Rita Hayworth and the Shawshank Redemption gave birth to Shawshank Redemption, the most critically acclaimed and popular of all King movie adaptations. I think the movie is even better than the novella (largely due to Morgan Freeman), but everything that shines in the movie is here in the novella. An innocent man, convicted of killing his wife and her lover, gives new meaning to the term patient resolve - and has a profound effect on some of his fellow prisoners. I think it's the ultimate prison story, as it shows us the good and the bad of prison life and imbues its characters with a humanity rarely seen in prison-based stories. It's just a stellar piece of writing.
Apt Pupil is my favorite, though, and it finally, after years of fits and starts and rumors, was made into a film in 1998. The movie did make some changes to the original storyline, but it was a vastly underrated film that truly embodied the spirit of King's original novella. The most horrible things can oftentimes be the most fascinating. I know I've always been fascinated by everything that took place in the Third Reich. The teenager in the story, though, is obsessed with those atrocities, and that obsession turns into something increasingly disquieting and dangerous when he discovers a former Nazi living under another name in his neighborhood and blackmails him into telling him all the "gooshy" details of his part in the Holocaust. Apt Pupil is one of the most impressive psychological studies of evil I've ever read.

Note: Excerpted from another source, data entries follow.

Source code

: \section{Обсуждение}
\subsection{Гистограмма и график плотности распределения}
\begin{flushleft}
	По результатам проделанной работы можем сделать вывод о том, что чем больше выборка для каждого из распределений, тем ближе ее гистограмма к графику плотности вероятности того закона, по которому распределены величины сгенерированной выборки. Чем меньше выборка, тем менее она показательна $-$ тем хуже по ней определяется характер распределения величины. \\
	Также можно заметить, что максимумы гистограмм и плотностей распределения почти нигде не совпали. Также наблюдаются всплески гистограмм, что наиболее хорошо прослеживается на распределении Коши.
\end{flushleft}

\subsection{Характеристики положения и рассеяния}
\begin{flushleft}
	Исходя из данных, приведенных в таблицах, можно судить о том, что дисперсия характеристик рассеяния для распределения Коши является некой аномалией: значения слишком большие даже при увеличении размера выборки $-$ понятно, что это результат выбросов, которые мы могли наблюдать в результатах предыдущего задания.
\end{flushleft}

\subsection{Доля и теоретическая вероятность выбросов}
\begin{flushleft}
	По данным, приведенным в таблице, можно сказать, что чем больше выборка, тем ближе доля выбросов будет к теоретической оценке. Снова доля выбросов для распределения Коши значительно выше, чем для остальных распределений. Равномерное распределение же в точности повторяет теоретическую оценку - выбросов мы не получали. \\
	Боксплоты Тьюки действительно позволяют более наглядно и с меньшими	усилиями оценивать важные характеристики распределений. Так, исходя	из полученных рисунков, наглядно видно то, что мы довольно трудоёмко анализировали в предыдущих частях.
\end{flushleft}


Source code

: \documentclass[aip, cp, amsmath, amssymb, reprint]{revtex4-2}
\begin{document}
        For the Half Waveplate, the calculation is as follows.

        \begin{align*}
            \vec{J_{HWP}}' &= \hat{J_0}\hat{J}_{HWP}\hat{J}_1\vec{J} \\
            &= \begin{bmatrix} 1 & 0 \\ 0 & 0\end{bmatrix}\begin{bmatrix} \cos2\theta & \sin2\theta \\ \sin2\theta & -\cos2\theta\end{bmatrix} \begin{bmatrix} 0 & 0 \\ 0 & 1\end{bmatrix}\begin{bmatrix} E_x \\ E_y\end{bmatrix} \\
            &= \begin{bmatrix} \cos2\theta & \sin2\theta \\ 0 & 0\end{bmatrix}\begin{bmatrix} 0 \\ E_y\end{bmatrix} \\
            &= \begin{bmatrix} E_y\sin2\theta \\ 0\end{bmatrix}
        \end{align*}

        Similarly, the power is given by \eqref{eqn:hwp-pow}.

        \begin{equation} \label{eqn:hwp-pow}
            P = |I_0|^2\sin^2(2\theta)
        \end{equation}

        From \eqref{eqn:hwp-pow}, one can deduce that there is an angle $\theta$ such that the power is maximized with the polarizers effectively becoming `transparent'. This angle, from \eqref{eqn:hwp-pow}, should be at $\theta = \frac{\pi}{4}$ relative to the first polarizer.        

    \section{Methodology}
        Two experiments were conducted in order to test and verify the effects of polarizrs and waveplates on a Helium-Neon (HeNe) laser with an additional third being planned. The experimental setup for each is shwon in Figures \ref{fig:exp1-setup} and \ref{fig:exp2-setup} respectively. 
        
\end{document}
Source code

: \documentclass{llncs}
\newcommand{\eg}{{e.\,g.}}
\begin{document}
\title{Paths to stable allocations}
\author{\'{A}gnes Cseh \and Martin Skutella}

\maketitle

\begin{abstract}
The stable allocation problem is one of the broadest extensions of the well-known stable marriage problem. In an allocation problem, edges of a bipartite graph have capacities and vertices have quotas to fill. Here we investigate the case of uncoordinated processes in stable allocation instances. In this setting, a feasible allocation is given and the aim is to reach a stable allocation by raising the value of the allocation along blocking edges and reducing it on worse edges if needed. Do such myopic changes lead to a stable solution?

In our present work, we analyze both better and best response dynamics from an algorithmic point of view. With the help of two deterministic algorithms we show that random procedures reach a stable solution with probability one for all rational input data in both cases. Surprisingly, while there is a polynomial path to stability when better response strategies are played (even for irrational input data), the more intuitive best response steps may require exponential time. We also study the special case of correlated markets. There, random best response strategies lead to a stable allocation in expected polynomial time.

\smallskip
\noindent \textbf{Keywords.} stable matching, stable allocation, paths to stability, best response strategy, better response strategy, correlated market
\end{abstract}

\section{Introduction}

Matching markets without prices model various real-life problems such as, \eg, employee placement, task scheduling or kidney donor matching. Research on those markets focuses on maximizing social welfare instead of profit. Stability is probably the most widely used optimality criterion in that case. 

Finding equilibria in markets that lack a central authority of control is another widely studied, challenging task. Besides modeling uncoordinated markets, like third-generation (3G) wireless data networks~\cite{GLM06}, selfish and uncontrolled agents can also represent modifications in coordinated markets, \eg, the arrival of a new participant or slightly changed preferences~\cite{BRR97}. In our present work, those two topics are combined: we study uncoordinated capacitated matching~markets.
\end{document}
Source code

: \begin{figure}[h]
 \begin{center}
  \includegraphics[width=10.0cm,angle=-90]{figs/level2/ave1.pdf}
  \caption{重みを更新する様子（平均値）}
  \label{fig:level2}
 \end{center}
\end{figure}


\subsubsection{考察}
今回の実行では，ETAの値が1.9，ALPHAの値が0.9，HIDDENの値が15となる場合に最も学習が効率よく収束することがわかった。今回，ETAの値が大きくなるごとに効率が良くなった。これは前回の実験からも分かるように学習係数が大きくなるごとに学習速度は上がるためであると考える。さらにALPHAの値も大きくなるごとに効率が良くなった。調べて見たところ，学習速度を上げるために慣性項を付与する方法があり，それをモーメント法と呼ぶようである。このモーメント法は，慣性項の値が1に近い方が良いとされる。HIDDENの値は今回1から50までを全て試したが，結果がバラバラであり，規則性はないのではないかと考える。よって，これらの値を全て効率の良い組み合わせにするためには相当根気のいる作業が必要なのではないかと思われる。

The Breathing Method sort of gets lost in the shuffle. It's shorter than the other novellas and has never been adapted for film. I really like this story, though. It has a classic fireside story feel to it, hearkening back to the likes of Poe, with its mysterious gentlemen's "club" and emphasis on story-telling. The particular story we are privileged to hear about is in some ways rather ridiculous and certainly quite melodramatic - yet it works extremely well. The novella was dedicated to Peter and Susan Straub, and I think it shows the obvious influence of horror maestro Straub from top to bottom (which, to my mind, is a good thing).
The Breathing Method supplies the theme that serves as a sort of mantra for the entire collection: It is the tale, not he who tells it. The story is everything, and the author is sort of a literary midwife who helps the birthing process along. I heartily believe that many a King critic would fawn over Different Seasons if they read it without knowing who wrote it. This book is a perfect introduction for those yet to experience King for themselves - these are, for the most part, mainstream works of fiction that reveal a master storyteller at work.